Records follow. Pull out every line that contains "across".

___ Records to use ___

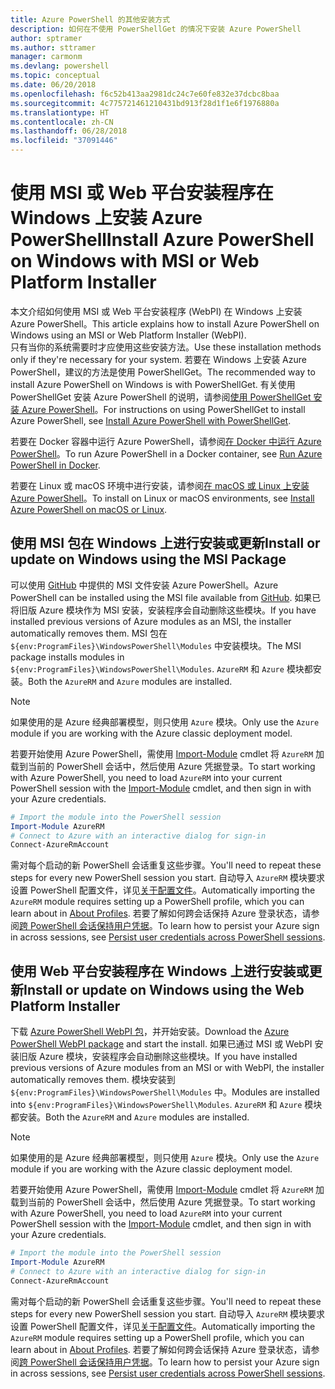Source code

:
 ```yaml
---
title: Azure PowerShell 的其他安装方式
description: 如何在不使用 PowerShellGet 的情况下安装 Azure PowerShell
author: sptramer
ms.author: sttramer
manager: carmonm
ms.devlang: powershell
ms.topic: conceptual
ms.date: 06/20/2018
ms.openlocfilehash: f6c52b413aa2981dc24c7e60fe832e37dcbc8baa
ms.sourcegitcommit: 4c775721461210431bd913f28d1f1e6f1976880a
ms.translationtype: HT
ms.contentlocale: zh-CN
ms.lasthandoff: 06/28/2018
ms.locfileid: "37091446"
---
```

# <a name="install-azure-powershell-on-windows-with-msi-or-web-platform-installer"></a><span data-ttu-id="0e35a-103">使用 MSI 或 Web 平台安装程序在 Windows 上安装 Azure PowerShell</span><span class="sxs-lookup"><span data-stu-id="0e35a-103">Install Azure PowerShell on Windows with MSI or Web Platform Installer</span></span>

<span data-ttu-id="0e35a-104">本文介绍如何使用 MSI 或 Web 平台安装程序 (WebPI) 在 Windows 上安装 Azure PowerShell。</span><span class="sxs-lookup"><span data-stu-id="0e35a-104">This article explains how to install Azure PowerShell on Windows using an MSI or Web Platform Installer (WebPI).</span></span>  
<span data-ttu-id="0e35a-105">只有当你的系统需要时才应使用这些安装方法。</span><span class="sxs-lookup"><span data-stu-id="0e35a-105">Use these installation methods only if they're necessary for your system.</span></span> <span data-ttu-id="0e35a-106">若要在 Windows 上安装 Azure PowerShell，建议的方法是使用 PowerShellGet。</span><span class="sxs-lookup"><span data-stu-id="0e35a-106">The recommended way to install Azure PowerShell on Windows is with PowerShellGet.</span></span> <span data-ttu-id="0e35a-107">有关使用 PowerShellGet 安装 Azure PowerShell 的说明，请参阅[使用 PowerShellGet 安装 Azure PowerShell](install-azurerm-ps.md)。</span><span class="sxs-lookup"><span data-stu-id="0e35a-107">For instructions on using PowerShellGet to install Azure PowerShell, see [Install Azure PowerShell with PowerShellGet](install-azurerm-ps.md).</span></span>

<span data-ttu-id="0e35a-108">若要在 Docker 容器中运行 Azure PowerShell，请参阅[在 Docker 中运行 Azure PowerShell](azurerm-ps-in-docker.md)。</span><span class="sxs-lookup"><span data-stu-id="0e35a-108">To run Azure PowerShell in a Docker container, see [Run Azure PowerShell in Docker](azurerm-ps-in-docker.md).</span></span>

<span data-ttu-id="0e35a-109">若要在 Linux 或 macOS 环境中进行安装，请参阅[在 macOS 或 Linux 上安装 Azure PowerShell](install-azurermps-maclinux.md)。</span><span class="sxs-lookup"><span data-stu-id="0e35a-109">To install on Linux or macOS environments, see [Install Azure PowerShell on macOS or Linux](install-azurermps-maclinux.md).</span></span>

## <a name="install-or-update-on-windows-using-the-msi-package"></a><span data-ttu-id="0e35a-110">使用 MSI 包在 Windows 上进行安装或更新</span><span class="sxs-lookup"><span data-stu-id="0e35a-110">Install or update on Windows using the MSI Package</span></span>

<span data-ttu-id="0e35a-111">可以使用 [GitHub](https://github.com/Azure/azure-powershell/releases/tag/v5.7.0-April2018) 中提供的 MSI 文件安装 Azure PowerShell。</span><span class="sxs-lookup"><span data-stu-id="0e35a-111">Azure PowerShell can be installed using the MSI file available from [GitHub](https://github.com/Azure/azure-powershell/releases/tag/v5.7.0-April2018).</span></span> <span data-ttu-id="0e35a-112">如果已将旧版 Azure 模块作为 MSI 安装，安装程序会自动删除这些模块。</span><span class="sxs-lookup"><span data-stu-id="0e35a-112">If you have installed previous versions of Azure modules as an MSI, the installer automatically removes them.</span></span> <span data-ttu-id="0e35a-113">MSI 包在 `${env:ProgramFiles}\WindowsPowerShell\Modules` 中安装模块。</span><span class="sxs-lookup"><span data-stu-id="0e35a-113">The MSI package installs modules in `${env:ProgramFiles}\WindowsPowerShell\Modules`.</span></span> <span data-ttu-id="0e35a-114">`AzureRM` 和 `Azure` 模块都安装。</span><span class="sxs-lookup"><span data-stu-id="0e35a-114">Both the `AzureRM` and `Azure` modules are installed.</span></span>

> [!NOTE]
> <span data-ttu-id="0e35a-115">如果使用的是 Azure 经典部署模型，则只使用 `Azure` 模块。</span><span class="sxs-lookup"><span data-stu-id="0e35a-115">Only use the `Azure` module if you are working with the Azure classic deployment model.</span></span>

<span data-ttu-id="0e35a-116">若要开始使用 Azure PowerShell，需使用 [Import-Module](/powershell/module/Microsoft.PowerShell.Core/Import-Module) cmdlet 将 `AzureRM` 加载到当前的 PowerShell 会话中，然后使用 Azure 凭据登录。</span><span class="sxs-lookup"><span data-stu-id="0e35a-116">To start working with Azure PowerShell, you need to load `AzureRM` into your current PowerShell session with the [Import-Module](/powershell/module/Microsoft.PowerShell.Core/Import-Module) cmdlet, and then sign in with your Azure credentials.</span></span>

```powershell
# Import the module into the PowerShell session
Import-Module AzureRM
# Connect to Azure with an interactive dialog for sign-in
Connect-AzureRmAccount
```

<span data-ttu-id="0e35a-117">需对每个启动的新 PowerShell 会话重复这些步骤。</span><span class="sxs-lookup"><span data-stu-id="0e35a-117">You'll need to repeat these steps for every new PowerShell session you start.</span></span> <span data-ttu-id="0e35a-118">自动导入 `AzureRM` 模块要求设置 PowerShell 配置文件，详见[关于配置文件](/powershell/module/microsoft.powershell.core/about/about_profiles)。</span><span class="sxs-lookup"><span data-stu-id="0e35a-118">Automatically importing the `AzureRM` module requires setting up a PowerShell profile, which you can learn about in [About Profiles](/powershell/module/microsoft.powershell.core/about/about_profiles).</span></span>
<span data-ttu-id="0e35a-119">若要了解如何跨会话保持 Azure 登录状态，请参阅[跨 PowerShell 会话保持用户凭据](context-persistence.md)。</span><span class="sxs-lookup"><span data-stu-id="0e35a-119">To learn how to persist your Azure sign in across sessions, see [Persist user credentials across PowerShell sessions](context-persistence.md).</span></span>

## <a name="install-or-update-on-windows-using-the-web-platform-installer"></a><span data-ttu-id="0e35a-120">使用 Web 平台安装程序在 Windows 上进行安装或更新</span><span class="sxs-lookup"><span data-stu-id="0e35a-120">Install or update on Windows using the Web Platform Installer</span></span>

<span data-ttu-id="0e35a-121">下载 [Azure PowerShell WebPI 包](http://aka.ms/webpi-azps)，并开始安装。</span><span class="sxs-lookup"><span data-stu-id="0e35a-121">Download the [Azure PowerShell WebPI package](http://aka.ms/webpi-azps) and start the install.</span></span> <span data-ttu-id="0e35a-122">如果已通过 MSI 或 WebPI 安装旧版 Azure 模块，安装程序会自动删除这些模块。</span><span class="sxs-lookup"><span data-stu-id="0e35a-122">If you have installed previous versions of Azure modules from an MSI or with WebPI, the installer automatically removes them.</span></span> <span data-ttu-id="0e35a-123">模块安装到 `${env:ProgramFiles}\WindowsPowerShell\Modules` 中。</span><span class="sxs-lookup"><span data-stu-id="0e35a-123">Modules are installed into `${env:ProgramFiles}\WindowsPowerShell\Modules`.</span></span> <span data-ttu-id="0e35a-124">`AzureRM` 和 `Azure` 模块都安装。</span><span class="sxs-lookup"><span data-stu-id="0e35a-124">Both the `AzureRM` and `Azure` modules are installed.</span></span>

> [!NOTE]
> <span data-ttu-id="0e35a-125">如果使用的是 Azure 经典部署模型，则只使用 `Azure` 模块。</span><span class="sxs-lookup"><span data-stu-id="0e35a-125">Only use the `Azure` module if you are working with the Azure classic deployment model.</span></span>

<span data-ttu-id="0e35a-126">若要开始使用 Azure PowerShell，需使用 [Import-Module](/powershell/module/Microsoft.PowerShell.Core/Import-Module) cmdlet 将 `AzureRM` 加载到当前的 PowerShell 会话中，然后使用 Azure 凭据登录。</span><span class="sxs-lookup"><span data-stu-id="0e35a-126">To start working with Azure PowerShell, you need to load `AzureRM` into your current PowerShell session with the [Import-Module](/powershell/module/Microsoft.PowerShell.Core/Import-Module) cmdlet, and then sign in with your Azure credentials.</span></span>

```powershell
# Import the module into the PowerShell session
Import-Module AzureRM
# Connect to Azure with an interactive dialog for sign-in
Connect-AzureRmAccount
```

<span data-ttu-id="0e35a-127">需对每个启动的新 PowerShell 会话重复这些步骤。</span><span class="sxs-lookup"><span data-stu-id="0e35a-127">You'll need to repeat these steps for every new PowerShell session you start.</span></span> <span data-ttu-id="0e35a-128">自动导入 `AzureRM` 模块要求设置 PowerShell 配置文件，详见[关于配置文件](/powershell/module/microsoft.powershell.core/about/about_profiles)。</span><span class="sxs-lookup"><span data-stu-id="0e35a-128">Automatically importing the `AzureRM` module requires setting up a PowerShell profile, which you can learn about in [About Profiles](/powershell/module/microsoft.powershell.core/about/about_profiles).</span></span>
<span data-ttu-id="0e35a-129">若要了解如何跨会话保持 Azure 登录状态，请参阅[跨 PowerShell 会话保持用户凭据](context-persistence.md)。</span><span class="sxs-lookup"><span data-stu-id="0e35a-129">To learn how to persist your Azure sign in across sessions, see [Persist user credentials across PowerShell sessions](context-persistence.md).</span></span>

___

== Exercise answer ==
<span data-ttu-id="0e35a-119">若要了解如何跨会话保持 Azure 登录状态，请参阅[跨 PowerShell 会话保持用户凭据](context-persistence.md)。</span><span class="sxs-lookup"><span data-stu-id="0e35a-119">To learn how to persist your Azure sign in across sessions, see [Persist user credentials across PowerShell sessions](context-persistence.md).</span></span>
<span data-ttu-id="0e35a-129">若要了解如何跨会话保持 Azure 登录状态，请参阅[跨 PowerShell 会话保持用户凭据](context-persistence.md)。</span><span class="sxs-lookup"><span data-stu-id="0e35a-129">To learn how to persist your Azure sign in across sessions, see [Persist user credentials across PowerShell sessions](context-persistence.md).</span></span>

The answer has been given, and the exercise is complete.